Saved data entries
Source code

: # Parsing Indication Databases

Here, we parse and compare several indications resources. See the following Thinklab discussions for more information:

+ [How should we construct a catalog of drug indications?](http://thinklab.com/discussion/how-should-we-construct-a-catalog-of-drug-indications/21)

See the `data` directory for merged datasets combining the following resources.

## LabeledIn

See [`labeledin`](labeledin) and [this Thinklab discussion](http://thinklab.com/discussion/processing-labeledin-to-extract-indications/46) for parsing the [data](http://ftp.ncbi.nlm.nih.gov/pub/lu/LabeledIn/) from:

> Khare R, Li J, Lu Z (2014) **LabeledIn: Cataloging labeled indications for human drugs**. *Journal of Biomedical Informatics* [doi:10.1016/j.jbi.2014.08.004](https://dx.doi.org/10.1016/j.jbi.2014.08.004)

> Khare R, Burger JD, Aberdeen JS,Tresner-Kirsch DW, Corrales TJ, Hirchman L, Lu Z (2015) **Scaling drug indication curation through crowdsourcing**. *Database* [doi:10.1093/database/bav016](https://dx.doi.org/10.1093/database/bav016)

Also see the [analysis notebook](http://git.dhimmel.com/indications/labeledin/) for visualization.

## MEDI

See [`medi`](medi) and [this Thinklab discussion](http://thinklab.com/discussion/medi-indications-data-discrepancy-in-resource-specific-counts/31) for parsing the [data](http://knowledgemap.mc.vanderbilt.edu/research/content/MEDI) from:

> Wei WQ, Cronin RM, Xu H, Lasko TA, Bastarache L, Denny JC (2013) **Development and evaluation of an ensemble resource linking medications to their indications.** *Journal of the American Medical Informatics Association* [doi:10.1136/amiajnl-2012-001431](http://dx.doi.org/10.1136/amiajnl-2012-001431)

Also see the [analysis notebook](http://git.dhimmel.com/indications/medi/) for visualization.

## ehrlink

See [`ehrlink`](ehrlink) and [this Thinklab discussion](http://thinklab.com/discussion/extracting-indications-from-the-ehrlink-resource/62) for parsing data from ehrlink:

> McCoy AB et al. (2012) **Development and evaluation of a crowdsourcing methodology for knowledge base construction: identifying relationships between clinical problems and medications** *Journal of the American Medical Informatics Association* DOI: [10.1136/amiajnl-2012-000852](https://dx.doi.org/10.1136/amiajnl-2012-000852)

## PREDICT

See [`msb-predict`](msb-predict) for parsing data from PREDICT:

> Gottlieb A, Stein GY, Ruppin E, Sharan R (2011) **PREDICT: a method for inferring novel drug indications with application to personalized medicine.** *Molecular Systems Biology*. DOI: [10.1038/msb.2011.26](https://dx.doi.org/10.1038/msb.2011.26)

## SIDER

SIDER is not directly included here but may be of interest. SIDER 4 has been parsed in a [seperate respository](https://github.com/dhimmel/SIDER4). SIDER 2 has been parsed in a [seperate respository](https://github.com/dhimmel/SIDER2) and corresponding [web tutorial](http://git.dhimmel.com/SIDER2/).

• _ASSIGNMENT_: Each line of the data should be reproduced exactly as it appears.

• _WRITTEN RESPONSE_:
Source code

: # Parsing Indication Databases

Here, we parse and compare several indications resources. See the following Thinklab discussions for more information:

+ [How should we construct a catalog of drug indications?](http://thinklab.com/discussion/how-should-we-construct-a-catalog-of-drug-indications/21)

See the `data` directory for merged datasets combining the following resources.

## LabeledIn

See [`labeledin`](labeledin) and [this Thinklab discussion](http://thinklab.com/discussion/processing-labeledin-to-extract-indications/46) for parsing the [data](http://ftp.ncbi.nlm.nih.gov/pub/lu/LabeledIn/) from:

> Khare R, Li J, Lu Z (2014) **LabeledIn: Cataloging labeled indications for human drugs**. *Journal of Biomedical Informatics* [doi:10.1016/j.jbi.2014.08.004](https://dx.doi.org/10.1016/j.jbi.2014.08.004)

> Khare R, Burger JD, Aberdeen JS,Tresner-Kirsch DW, Corrales TJ, Hirchman L, Lu Z (2015) **Scaling drug indication curation through crowdsourcing**. *Database* [doi:10.1093/database/bav016](https://dx.doi.org/10.1093/database/bav016)

Also see the [analysis notebook](http://git.dhimmel.com/indications/labeledin/) for visualization.

## MEDI

See [`medi`](medi) and [this Thinklab discussion](http://thinklab.com/discussion/medi-indications-data-discrepancy-in-resource-specific-counts/31) for parsing the [data](http://knowledgemap.mc.vanderbilt.edu/research/content/MEDI) from:

> Wei WQ, Cronin RM, Xu H, Lasko TA, Bastarache L, Denny JC (2013) **Development and evaluation of an ensemble resource linking medications to their indications.** *Journal of the American Medical Informatics Association* [doi:10.1136/amiajnl-2012-001431](http://dx.doi.org/10.1136/amiajnl-2012-001431)

Also see the [analysis notebook](http://git.dhimmel.com/indications/medi/) for visualization.

## ehrlink

See [`ehrlink`](ehrlink) and [this Thinklab discussion](http://thinklab.com/discussion/extracting-indications-from-the-ehrlink-resource/62) for parsing data from ehrlink:

> McCoy AB et al. (2012) **Development and evaluation of a crowdsourcing methodology for knowledge base construction: identifying relationships between clinical problems and medications** *Journal of the American Medical Informatics Association* DOI: [10.1136/amiajnl-2012-000852](https://dx.doi.org/10.1136/amiajnl-2012-000852)

## PREDICT

See [`msb-predict`](msb-predict) for parsing data from PREDICT:

> Gottlieb A, Stein GY, Ruppin E, Sharan R (2011) **PREDICT: a method for inferring novel drug indications with application to personalized medicine.** *Molecular Systems Biology*. DOI: [10.1038/msb.2011.26](https://dx.doi.org/10.1038/msb.2011.26)

## SIDER

SIDER is not directly included here but may be of interest. SIDER 4 has been parsed in a [seperate respository](https://github.com/dhimmel/SIDER4). SIDER 2 has been parsed in a [seperate respository](https://github.com/dhimmel/SIDER2) and corresponding [web tutorial](http://git.dhimmel.com/SIDER2/).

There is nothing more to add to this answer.